EXERCISE REQUIREMENTS: Your job is to report every line of the entries that has "currently".

EXTRACTED ENTRIES:
=====
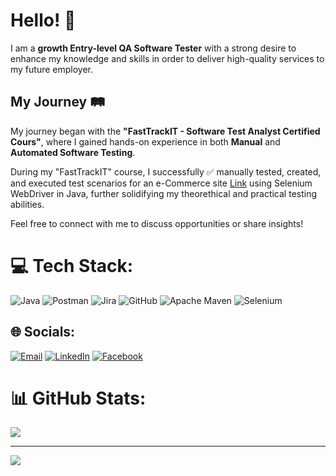 # Hello! 👋

I am a **growth Entry-level QA Software Tester** with a strong desire to enhance my knowledge and skills in order to deliver high-quality services to my future employer.

## My Journey 🛤️

My journey began with the **"FastTrackIT - Software Test Analyst Certified Cours"**, where I gained hands-on experience in both **Manual** and **Automated Software Testing**.

During my "FastTrackIT" course, I successfully ✅ manually tested, created, and executed test scenarios for an e-Commerce site [Link](https://ecommerce-playground.lambdatest.io/) using Selenium WebDriver in Java, further solidifying my theorethical and practical testing abilities.

Feel free to connect with me to discuss opportunities or share insights! 

# 💻 Tech Stack:
![Java](https://img.shields.io/badge/java-%23ED8B00.svg?style=for-the-badge&logo=openjdk&logoColor=white) ![Postman](https://img.shields.io/badge/Postman-FF6C37?style=for-the-badge&logo=postman&logoColor=white) ![Jira](https://img.shields.io/badge/jira-%230A0FFF.svg?style=for-the-badge&logo=jira&logoColor=white) ![GitHub](https://img.shields.io/badge/github-%23121011.svg?style=for-the-badge&logo=github&logoColor=white) ![Apache Maven](https://img.shields.io/badge/Apache%20Maven-C71A36?style=for-the-badge&logo=Apache%20Maven&logoColor=white) ![Selenium](https://img.shields.io/badge/Selenium-43B02A?logo=Selenium&logoColor=white)

## 🌐 Socials:

 [![Email](https://img.shields.io/badge/Gmail-D14836?style=for-the-badge&logo=gmail&logoColor=white)](mihai21dobos@gmail.com) [![LinkedIn](https://img.shields.io/badge/LinkedIn-%230077B5.svg?logo=linkedin&logoColor=white)](https://www.linkedin.com/in/dobosmihaiqa) [![Facebook](https://img.shields.io/badge/Facebook-%231877F2.svg?logo=Facebook&logoColor=white)](https://www.facebook.com/mihai.dobos.7)

# 📊 GitHub Stats:
![](https://github-readme-stats.vercel.app/api?username=mihai212&theme=dark&hide_border=false&include_all_commits=false&count_private=false)<br/>

---
[![](https://visitcount.itsvg.in/api?id=mihai212&icon=0&color=13)](https://visitcount.itsvg.in)

<!-- Proudly created with GPRM ( https://gprm.itsvg.in ) -->


<!--
**Mihai212/mihai212** is a ✨ _special_ ✨ repository because its `README.md` (this file) appears on your GitHub profile.

Here are some ideas to get you started:

- 🔭 I’m currently working on ...
- 🌱 I’m currently learning ...
- 👯 I’m looking to collaborate on ...
- 🤔 I’m looking for help with ...
- 💬 Ask me about ...
- 📫 How to reach me: ...
- 😄 Pronouns: ...
- ⚡ Fun fact: ...
-->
=====
RESPONSE AREA:
- 🔭 I’m currently working on ...
- 🌱 I’m currently learning ...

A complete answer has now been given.